▶ [The task]: Scan the lines below and report each one containing "program" by copying it.

Dataset extract section start

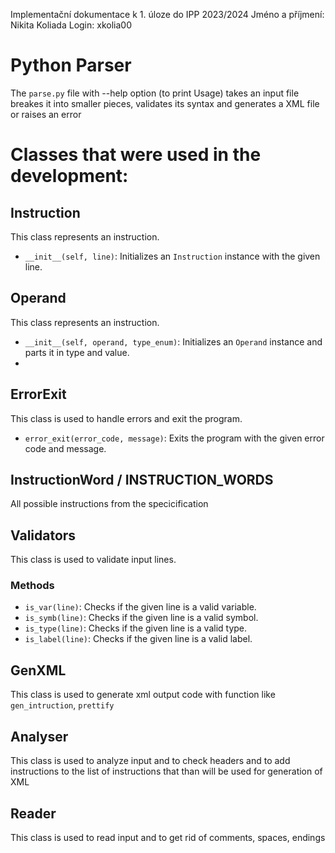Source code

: Implementační dokumentace k 1. úloze do IPP 2023/2024
Jméno a příjmení: Nikita Koliada
Login: xkolia00

# Python Parser

 The `parse.py` file with --help option (to print Usage) takes an input file breakes it into smaller pieces, validates its syntax  and generates a XML file or raises an error

# Classes that were used in the development:

## Instruction

This class represents an instruction.
- `__init__(self, line)`: Initializes an `Instruction` instance with the given line. 

## Operand
This class represents an instruction.
- `__init__(self, operand, type_enum)`: Initializes an `Operand` instance and parts it in type and value. 
- 
## ErrorExit

This class is used to handle errors and exit the program.

- `error_exit(error_code, message)`: Exits the program with the given error code and message.

## InstructionWord / INSTRUCTION_WORDS
All possible instructions from the specicification

## Validators

This class is used to validate input lines. 

### Methods

- `is_var(line)`: Checks if the given line is a valid variable.
- `is_symb(line)`: Checks if the given line is a valid symbol.
- `is_type(line)`: Checks if the given line is a valid type.
- `is_label(line)`: Checks if the given line is a valid label.

## GenXML

This class is used to generate xml output code with function like `gen_intruction`, `prettify`

## Analyser

This class is used to analyze input and to check headers and to add instructions to the list of instructions that than will be used for generation of XML

## Reader
This class is used to read input and to get rid of comments, spaces, endings

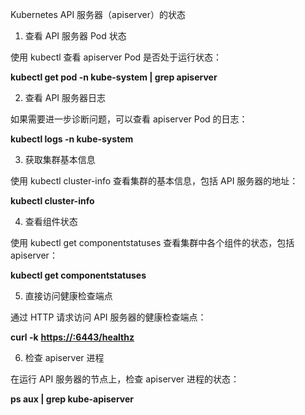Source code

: Kubernetes API 服务器（apiserver）的状态

 

1. 查看 API 服务器 Pod 状态

使用 kubectl 查看 apiserver Pod 是否处于运行状态：

**kubectl get pod -n kube-system | grep apiserver**

2. 查看 API 服务器日志

如果需要进一步诊断问题，可以查看 apiserver Pod 的日志：

**kubectl logs -n kube-system <apiserver-pod-name>**

3. 获取集群基本信息

使用 kubectl cluster-info 查看集群的基本信息，包括 API 服务器的地址：

**kubectl cluster-info**

4. 查看组件状态

使用 kubectl get componentstatuses 查看集群中各个组件的状态，包括 apiserver：

**kubectl get componentstatuses**

5. 直接访问健康检查端点

通过 HTTP 请求访问 API 服务器的健康检查端点：

 

**curl -k** [**https://:6443/healthz**](https://:6443/healthz)

6. 检查 apiserver 进程

在运行 API 服务器的节点上，检查 apiserver 进程的状态：

**ps aux | grep kube-apiserver**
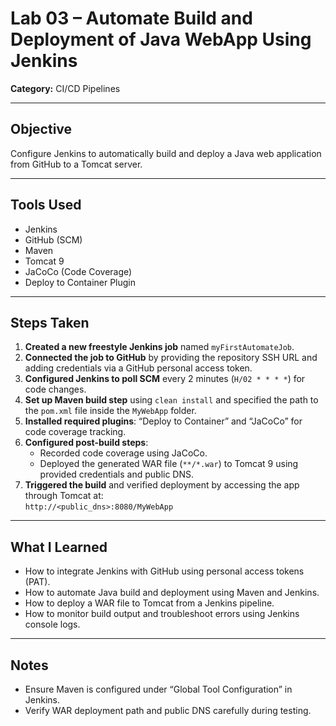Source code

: # Lab 03 – Automate Build and Deployment of Java WebApp Using Jenkins

**Category:** CI/CD Pipelines

---

## Objective

Configure Jenkins to automatically build and deploy a Java web application from GitHub to a Tomcat server.

---

## Tools Used

- Jenkins
- GitHub (SCM)
- Maven
- Tomcat 9
- JaCoCo (Code Coverage)
- Deploy to Container Plugin

---

## Steps Taken

1. **Created a new freestyle Jenkins job** named `myFirstAutomateJob`.
2. **Connected the job to GitHub** by providing the repository SSH URL and adding credentials via a GitHub personal access token.
3. **Configured Jenkins to poll SCM** every 2 minutes (`H/02 * * * *`) for code changes.
4. **Set up Maven build step** using `clean install` and specified the path to the `pom.xml` file inside the `MyWebApp` folder.
5. **Installed required plugins**: “Deploy to Container” and “JaCoCo” for code coverage tracking.
6. **Configured post-build steps**:
   - Recorded code coverage using JaCoCo.
   - Deployed the generated WAR file (`**/*.war`) to Tomcat 9 using provided credentials and public DNS.
7. **Triggered the build** and verified deployment by accessing the app through Tomcat at:  
   `http://<public_dns>:8080/MyWebApp`

---

## What I Learned

- How to integrate Jenkins with GitHub using personal access tokens (PAT).
- How to automate Java build and deployment using Maven and Jenkins.
- How to deploy a WAR file to Tomcat from a Jenkins pipeline.
- How to monitor build output and troubleshoot errors using Jenkins console logs.

---

## Notes

- Ensure Maven is configured under “Global Tool Configuration” in Jenkins.
- Verify WAR deployment path and public DNS carefully during testing.

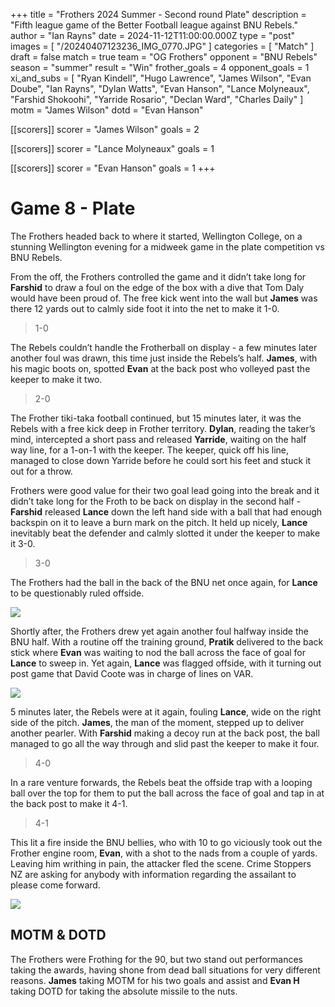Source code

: +++
title = "Frothers 2024 Summer - Second round Plate"
description = "Fifth league game of the Better Football league against BNU Rebels."
author = "Ian Rayns"
date = 2024-11-12T11:00:00.000Z
type = "post"
images = [ "/20240407123236_IMG_0770.JPG" ]
categories = [ "Match" ]
draft = false
match = true
team = "OG Frothers"
opponent = "BNU Rebels"
season = "summer"
result = "Win"
frother_goals = 4
opponent_goals = 1
xi_and_subs = [
  "Ryan Kindell",
  "Hugo Lawrence",
  "James Wilson",
  "Evan Doube",
  "Ian Rayns",
  "Dylan Watts",
  "Evan Hanson",
  "Lance Molyneaux",
  "Farshid Shokoohi",
  "Yarride Rosario",
  "Declan Ward",
  "Charles Daily"
]
motm = "James Wilson"
dotd = "Evan Hanson"

[[scorers]]
scorer = "James Wilson"
goals = 2

[[scorers]]
scorer = "Lance Molyneaux"
goals = 1

[[scorers]]
scorer = "Evan Hanson"
goals = 1
+++

# Game 8 - Plate

The Frothers headed back to where it started, Wellington College, on a stunning Wellington evening for a midweek game in the plate competition vs BNU Rebels.

From the off, the Frothers controlled the game and it didn’t take long for **Farshid** to draw a foul on the edge of the box with a dive that Tom Daly would have been proud of. The free kick went into the wall but **James** was there 12 yards out to calmly side foot it into the net to make it 1-0.

> 1-0

The Rebels couldn’t handle the Frotherball on display - a few minutes later another foul was drawn, this time just inside the Rebels’s half. **James**, with his magic boots on, spotted **Evan** at the back post who volleyed past the keeper to make it two.

> 2-0

The Frother tiki-taka football continued, but 15 minutes later, it was the Rebels with a free kick deep in Frother territory. **Dylan**, reading the taker’s mind, intercepted a short pass and released **Yarride**, waiting on the half way line, for a 1-on-1 with the keeper. The keeper, quick off his line, managed to close down Yarride before he could sort his feet and stuck it out for a throw. 

Frothers were good value for their two goal lead going into the break and it didn’t take long for the Froth to be back on display in the second half - **Farshid** released **Lance** down the left hand side with a ball that had enough backspin on it to leave a burn mark on the pitch. It held up nicely, **Lance** inevitably beat the defender and calmly slotted it under the keeper to make it 3-0.

> 3-0

The Frothers had the ball in the back of the BNU net once again, for **Lance** to be questionably ruled offside.

![](/2014-11-13/gooal1.png)

Shortly after, the Frothers drew yet again another foul halfway inside the BNU half. With a routine off the training ground, **Pratik** delivered to the back stick where **Evan** was waiting to nod the ball across the face of goal for **Lance** to sweep in. Yet again, **Lance** was flagged offside, with it turning out post game that David Coote was in charge of lines on VAR.

![](/2014-11-13/gooal2.png)

5 minutes later, the Rebels were at it again, fouling **Lance**, wide on the right side of the pitch. **James**, the man of the moment, stepped up to deliver another pearler. With **Farshid** making a decoy run at the back post, the ball managed to go all the way through and slid past the keeper to make it four.

> 4-0

In a rare venture forwards, the Rebels beat the offside trap with a looping ball over the top for them to put the ball across the face of goal and tap in at the back post to make it 4-1.

> 4-1

This lit a fire inside the BNU bellies, who with 10 to go viciously took out the Frother engine room, **Evan**, with a shot to the nads from a couple of yards. Leaving him writhing in pain, the attacker fled the scene. Crime Stoppers NZ are asking for anybody with information regarding the assailant to please come forward.

![](/2014-11-13/gooal3.png)

## MOTM & DOTD

The Frothers were Frothing for the 90, but two stand out performances taking the awards, having shone from dead ball situations for very different reasons. **James** taking MOTM for his two goals and assist and **Evan H** taking DOTD for taking the absolute missile to the nuts.
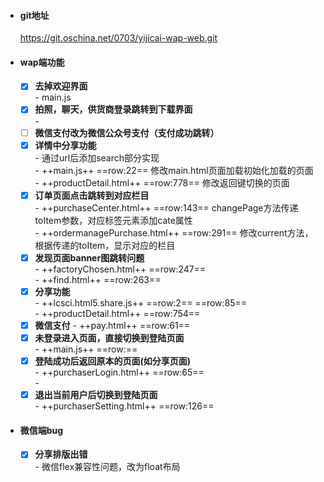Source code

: - #### git地址
    https://git.oschina.net/0703/yijicai-wap-web.git
- #### wap端功能
    - [x]  **去掉欢迎界面**  
        \- main.js
    - [x]  **拍照，聊天，供货商登录跳转到下载界面**  
        \- 
    - [ ]  **微信支付改为微信公众号支付（支付成功跳转）**  
    - [x]  **详情中分享功能**  
        \- 通过url后添加search部分实现  
        \- ++main.js++  ==row:22== 修改main.html页面加载初始化加载的页面  
        \- ++productDetail.html++  ==row:778== 修改返回键切换的页面
    - [x] **订单页面点击跳转到对应栏目**  
        \- ++purchaseCenter.html++  ==row:143== changePage方法传递toItem参数，对应标签元素添加cate属性  
        \- ++ordermanagePurchase.html++  ==row:291== 修改current方法，根据传递的toItem，显示对应的栏目
    - [x] **发现页面banner图跳转问题**  
        \- ++factoryChosen.html++ ==row:247==  
        \- ++find.html++ ==row:263==
    - [x] **分享功能**  
        \- ++lcsci.html5.share.js++ ==row:2== ==row:85==   
        \- ++productDetail.html++ ==row:754==
    - [x] **微信支付**
        \- ++pay.html++ ==row:61==
    - [x] **未登录进入页面，直接切换到登陆页面**  
        \- ++main.js++  ==row:==
    - [x] **登陆成功后返回原本的页面(如分享页面)**  
        \- ++purchaserLogin.html++ ==row:65==  
        \- 
    - [x] **退出当前用户后切换到登陆页面**  
        \- ++purchaserSetting.html++  ==row:126==  
- #### 微信端bug
    - [x] **分享排版出错**  
        \- 微信flex兼容性问题，改为float布局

Dataset extract section end

▶ [Solution]:
This class is used to handle errors and exit the program.
- `error_exit(error_code, message)`: Exits the program with the given error code and message.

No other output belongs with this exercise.